** Opening Source data block **

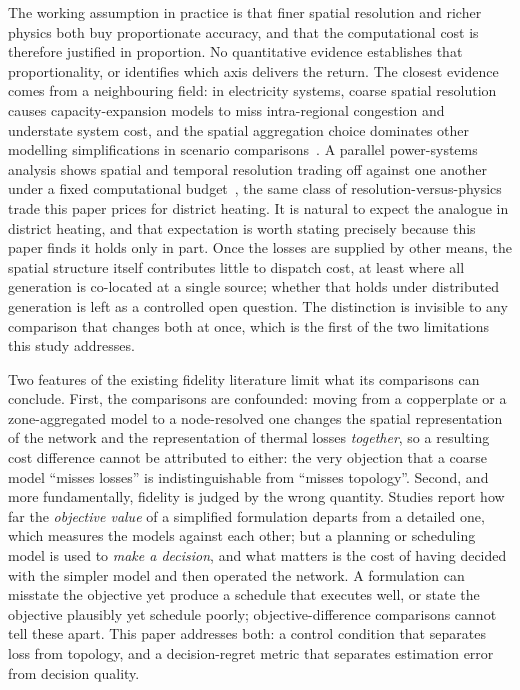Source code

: \documentclass[a4paper,fleqn]{cas-sc}
\begin{document}
The working assumption in practice is that finer spatial resolution and richer physics
both buy proportionate accuracy, and that the computational cost is therefore justified in
proportion. No quantitative evidence establishes that proportionality, or identifies which
axis delivers the return. The closest evidence comes from a neighbouring field: in
electricity systems, coarse spatial resolution causes capacity-expansion models to miss
intra-regional congestion and understate system cost, and the spatial aggregation choice
dominates other modelling simplifications in scenario
comparisons~\cite{Frysztacki2021}. A parallel power-systems analysis shows spatial and
temporal resolution trading off against one another under a fixed computational
budget~\citep{FrewJacobson2016}, the same class of resolution-versus-physics trade this
paper prices for district heating. It is natural to expect the analogue in district
heating, and that expectation is worth stating precisely because this paper finds it
holds only in part. Once the losses are supplied by other means, the spatial structure itself
contributes little to dispatch cost, at least where all generation is co-located at a
single source; whether that holds under distributed generation is left as a
controlled open question. The distinction is
invisible to any comparison that changes both at once, which is the first of the two
limitations this study addresses.

Two features of the existing fidelity literature limit what its comparisons can
conclude. First, the comparisons are confounded: moving from a copperplate or a
zone-aggregated model to a node-resolved one changes the spatial representation of the
network and the representation of thermal losses \emph{together}, so a resulting cost
difference cannot be attributed to either: the very objection that a coarse model
``misses losses'' is indistinguishable from ``misses topology''. Second, and more
fundamentally, fidelity is judged by the wrong quantity. Studies report how far the
\emph{objective value} of a simplified formulation departs from a detailed one, which
measures the models against each other; but a planning or scheduling model is used to
\emph{make a decision}, and what matters is the cost of having decided with the simpler
model and then operated the network. A formulation can misstate the objective yet
produce a schedule that executes well, or state the objective plausibly yet schedule
poorly; objective-difference comparisons cannot tell these apart. This paper addresses
both: a control condition that separates loss from topology, and a decision-regret
metric that separates estimation error from decision quality.
\end{document}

** Closing Source data block **

> **What to do**:
Give back every entry word for word, and drop the pictures as you go.

> **Result of this exercise**:
Source code

: \documentclass[a4paper,fleqn]{cas-sc}
\begin{document}
The working assumption in practice is that finer spatial resolution and richer physics
both buy proportionate accuracy, and that the computational cost is therefore justified in
proportion. No quantitative evidence establishes that proportionality, or identifies which
axis delivers the return. The closest evidence comes from a neighbouring field: in
electricity systems, coarse spatial resolution causes capacity-expansion models to miss
intra-regional congestion and understate system cost, and the spatial aggregation choice
dominates other modelling simplifications in scenario
comparisons~\cite{Frysztacki2021}. A parallel power-systems analysis shows spatial and
temporal resolution trading off against one another under a fixed computational
budget~\citep{FrewJacobson2016}, the same class of resolution-versus-physics trade this
paper prices for district heating. It is natural to expect the analogue in district
heating, and that expectation is worth stating precisely because this paper finds it
holds only in part. Once the losses are supplied by other means, the spatial structure itself
contributes little to dispatch cost, at least where all generation is co-located at a
single source; whether that holds under distributed generation is left as a
controlled open question. The distinction is
invisible to any comparison that changes both at once, which is the first of the two
limitations this study addresses.

Two features of the existing fidelity literature limit what its comparisons can
conclude. First, the comparisons are confounded: moving from a copperplate or a
zone-aggregated model to a node-resolved one changes the spatial representation of the
network and the representation of thermal losses \emph{together}, so a resulting cost
difference cannot be attributed to either: the very objection that a coarse model
``misses losses'' is indistinguishable from ``misses topology''. Second, and more
fundamentally, fidelity is judged by the wrong quantity. Studies report how far the
\emph{objective value} of a simplified formulation departs from a detailed one, which
measures the models against each other; but a planning or scheduling model is used to
\emph{make a decision}, and what matters is the cost of having decided with the simpler
model and then operated the network. A formulation can misstate the objective yet
produce a schedule that executes well, or state the objective plausibly yet schedule
poorly; objective-difference comparisons cannot tell these apart. This paper addresses
both: a control condition that separates loss from topology, and a decision-regret
metric that separates estimation error from decision quality.
\end{document}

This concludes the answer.